Overall, MSLR reconstruction on retrospectively under-sampled data significantly outperforms zero-filled IFFT in the measure of creatine CEST signal amplitude (figure 5), and shows comparable reconstruction of NOE and amide CEST. Both reconstruction methods show a very high deviation in MT center from fully sampled scans, however the associated Lorentzian has full width at half max (FWHM) magnitudes larger than the other four pools, and the effect of a large shift in its center frequency is minor.

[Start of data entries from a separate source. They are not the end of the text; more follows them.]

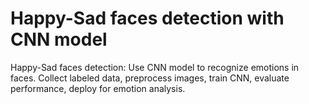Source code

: # Happy-Sad faces detection with CNN model
 Happy-Sad faces detection: Use CNN model to recognize emotions in faces. Collect labeled data, preprocess images, train CNN, evaluate performance, deploy for emotion analysis.
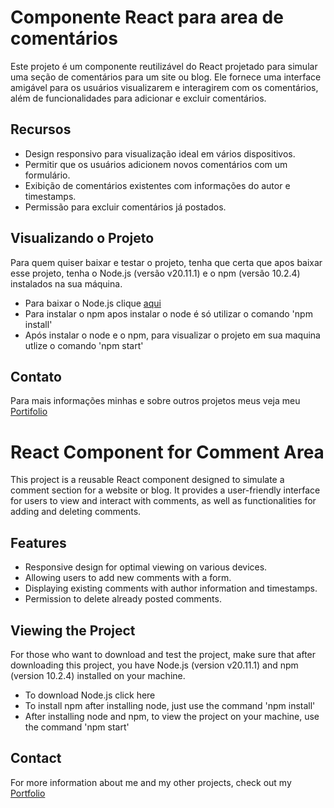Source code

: # Componente React para area de comentários
Este projeto é um componente reutilizável do React projetado para simular uma seção de comentários para um site ou blog. Ele fornece uma interface amigável para os usuários visualizarem e interagirem com os comentários, além de funcionalidades para adicionar e excluir comentários.

## Recursos
- Design responsivo para visualização ideal em vários dispositivos.
- Permitir que os usuários adicionem novos comentários com um formulário.
- Exibição de comentários existentes com informações do autor e timestamps.
- Permissão para excluir comentários já postados.

## Visualizando o Projeto
Para quem quiser baixar e testar o projeto, tenha que certa que apos baixar esse projeto, tenha o Node.js (versão v20.11.1) e o npm (versão 10.2.4) instalados na sua máquina.
- Para baixar o Node.js clique [aqui](https://nodejs.org/en/download/) 
- Para instalar o npm apos instalar o node é só utilizar o comando 'npm install'
- Após instalar o node e o npm, para visualizar o projeto em sua maquina utlize o comando 'npm start' 

## Contato
Para mais informações minhas e sobre outros projetos meus veja meu [Portifolio](https://github.com/MatheusViuge/PortifolioMatheusViuge/tree/main)

# React Component for Comment Area

This project is a reusable React component designed to simulate a comment section for a website or blog. It provides a user-friendly interface for users to view and interact with comments, as well as functionalities for adding and deleting comments.

## Features
- Responsive design for optimal viewing on various devices.
- Allowing users to add new comments with a form.
- Displaying existing comments with author information and timestamps.
- Permission to delete already posted comments.

 ## Viewing the Project
For those who want to download and test the project, make sure that after downloading this project, you have Node.js (version v20.11.1) and npm (version 10.2.4) installed on your machine.

- To download Node.js click here
- To install npm after installing node, just use the command 'npm install'
- After installing node and npm, to view the project on your machine, use the command 'npm start'

## Contact
For more information about me and my other projects, check out my [Portfolio](https://github.com/MatheusViuge/PortifolioMatheusViuge/tree/main)
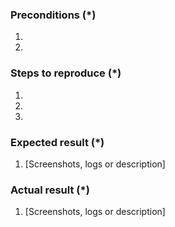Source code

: <!---
    Thank you for contributing to LS eCommerce - Magento.
    To help us process this issue we recommend that you add the following information:
     - Summary of the issue,
     - Information on your environment,
     - Steps to reproduce,
     - Expected and actual results,
    Fields marked with (*) are required. Please don't remove the template.
-->

### Preconditions (*)
<!---
    Provide the exact Magento version (example: 2.4.0), LS Central version (16.03), LS Omni version (4.10.0), LS eCommerce - Magento version (1.5.1), LS Retail Partner name, (If your company is not part of LS Retail partner network, then the name of LS Retail Partner which you're representing) and any important information on the environment where bug is reproducible.
-->
1. 
2. 

### Steps to reproduce (*)
<!---
    It is important to provide a set of clear steps to reproduce this bug.
    If relevant please include code samples
-->
1. 
2. 
3. 

### Expected result (*)
<!--- Tell us what should happen -->
1. [Screenshots, logs or description]

### Actual result (*)
<!--- Tell us what happens instead -->
1. [Screenshots, logs or description]
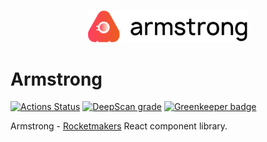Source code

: <p align="center">
<img src="./marketing/src/assets/armstrong-logo.svg" width="256" />
</p>

# Armstrong

[![Actions Status](https://github.com/Rocketmakers/armstrong/workflows/Build/badge.svg)](https://github.com/Rocketmakers/armstrong/actions)
[![DeepScan grade](https://deepscan.io/api/teams/5641/projects/7481/branches/76808/badge/grade.svg)](https://deepscan.io/dashboard#view=project&tid=5641&pid=7481&bid=76808)
[![Greenkeeper badge](https://badges.greenkeeper.io/Rocketmakers/armstrong.svg)](https://greenkeeper.io/)

Armstrong - [Rocketmakers](http://www.rocketmakers.com/) React component library.


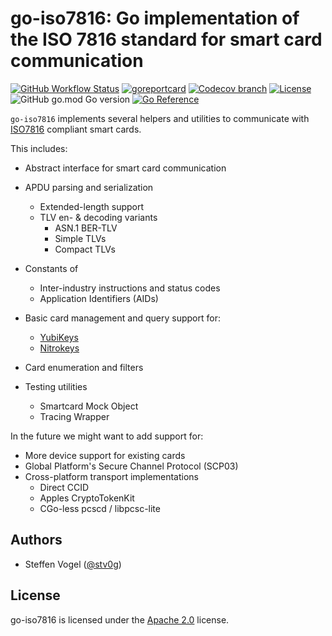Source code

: <!--
SPDX-FileCopyrightText: 2023-2024 Steffen Vogel <post@steffenvogel.de>
SPDX-License-Identifier: Apache-2.0
-->

# go-iso7816: Go implementation of the ISO 7816 standard for smart card communication

[![GitHub Workflow Status](https://img.shields.io/github/actions/workflow/status/cunicu/go-iso7816/build.yaml?style=flat-square)](https://github.com/cunicu/go-iso7816/actions)
[![goreportcard](https://goreportcard.com/badge/github.com/cunicu/go-iso7816?style=flat-square)](https://goreportcard.com/report/github.com/cunicu/go-iso7816)
[![Codecov branch](https://img.shields.io/codecov/c/github/cunicu/go-iso7816/main?style=flat-square&token=sLflBUZ2ky)](https://app.codecov.io/gh/cunicu/go-iso7816/tree/main)
[![License](https://img.shields.io/badge/license-Apache%202.0-blue?style=flat-square)](https://github.com/cunicu/go-iso7816/blob/main/LICENSES/Apache-2.0.txt)
![GitHub go.mod Go version](https://img.shields.io/github/go-mod/go-version/cunicu/go-iso7816?style=flat-square)
[![Go Reference](https://pkg.go.dev/badge/github.com/cunicu/go-iso7816.svg)](https://pkg.go.dev/github.com/cunicu/go-iso7816)

`go-iso7816` implements several helpers and utilities to communicate with [ISO7816](https://en.wikipedia.org/wiki/ISO/IEC_7816) compliant smart cards.

This includes:

- Abstract interface for smart card communication
- APDU parsing and serialization
  - Extended-length support
  - TLV en- & decoding variants
    - ASN.1 BER-TLV
    - Simple TLVs
    - Compact TLVs

- Constants of
  - Inter-industry instructions and status codes
  - Application Identifiers (AIDs)

- Basic card management and query support for:
  - [YubiKeys](https://www.yubico.com/)
  - [Nitrokeys](https://nitrokey.com/)

- Card enumeration and filters

- Testing utilities
  - Smartcard Mock Object
  - Tracing Wrapper

In the future we might want to add support for:

- More device support for existing cards
- Global Platform's Secure Channel Protocol (SCP03)
- Cross-platform transport implementations
  - Direct CCID
  - Apples CryptoTokenKit
  - CGo-less pcscd / libpcsc-lite

## Authors

- Steffen Vogel ([@stv0g](https://github.com/stv0g))

## License

go-iso7816 is licensed under the [Apache 2.0](./LICENSE) license.
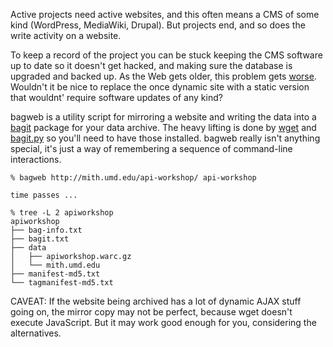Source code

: Active projects need active websites, and this often means a CMS of 
some kind (WordPress, MediaWiki, Drupal). But projects end, and so
does the write activity on a website.

To keep a record of the project you can be stuck keeping the CMS software up to
date so it doesn't get hacked, and making sure the database is upgraded and
backed up. As the Web gets older, this problem gets [worse].  Wouldn't it be
nice to replace the once dynamic site with a static version that wouldnt'
require software updates of any kind?

bagweb is a utility script for mirroring a website and writing the data into
a [bagit] package for your data archive. The heavy lifting is done by [wget]
and [bagit.py] so you'll need to have those installed. bagweb really isn't
anything special, it's just a way of remembering a sequence of command-line
interactions.

    % bagweb http://mith.umd.edu/api-workshop/ api-workshop
    
    time passes ...

    % tree -L 2 apiworkshop
    apiworkshop
    ├── bag-info.txt
    ├── bagit.txt
    ├── data
    │   ├── apiworkshop.warc.gz
    │   └── mith.umd.edu
    ├── manifest-md5.txt
    └── tagmanifest-md5.txt

CAVEAT: If the website being archived has a lot of dynamic AJAX stuff going on,
the mirror copy may not be perfect, because wget doesn't execute JavaScript. But
it may work good enough for you, considering the alternatives.

[bagit]: https://en.wikipedia/wiki/BagIt
[bagit.py]: https://github.com/libraryofcongress/bagit-python
[wget]: https://www.gnu.org/software/wget/
[worse]: http://www.newyorker.com/magazine/2015/01/26/cobweb
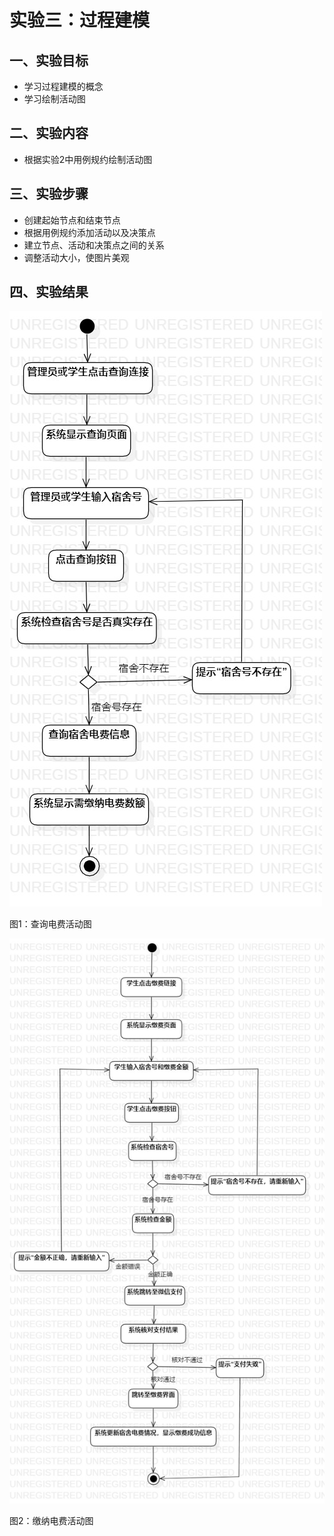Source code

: # 实验三：过程建模

## 一、实验目标

- 学习过程建模的概念
- 学习绘制活动图

## 二、实验内容

- 根据实验2中用例规约绘制活动图

## 三、实验步骤

- 创建起始节点和结束节点
- 根据用例规约添加活动以及决策点
- 建立节点、活动和决策点之间的关系
- 调整活动大小，使图片美观

## 四、实验结果

![活动图](./Lab3_1ActivityDiagram.jpg)

图1：查询电费活动图

![活动图](./Lab3_2ActivityDiagram.jpg)

图2：缴纳电费活动图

While CEST and NOE amplitudes in the IFFT reconstructions were equally often underestimated and overestimated in scans at varying accelerations, MSLR reconstruction always led to higher calculated amplitudes than the fully-sampled scans.

Discussion

In the MSLR pipeline for dynamic MRI⁶ acquisitions are assumed to be equidistant in time, however when this time domain is converted to act a Z-spectrum domain this assumption does not hold true. As samples along the Z-spectrum are not equally spaced, density correction should be added into the objective function to control changes in contrast during reconstruction. By adding offset-dependent weighting on the finite difference operator $$$\mathbf{D} \rightarrow \mathbf{D}_z$$$ it could be possible to restrict large contrast changes in the CEST and NOE regions while allowing for sharp global changes in contrast around water saturation, leading to a more accurate Lorentzian-line-fit derived for all 5 pools.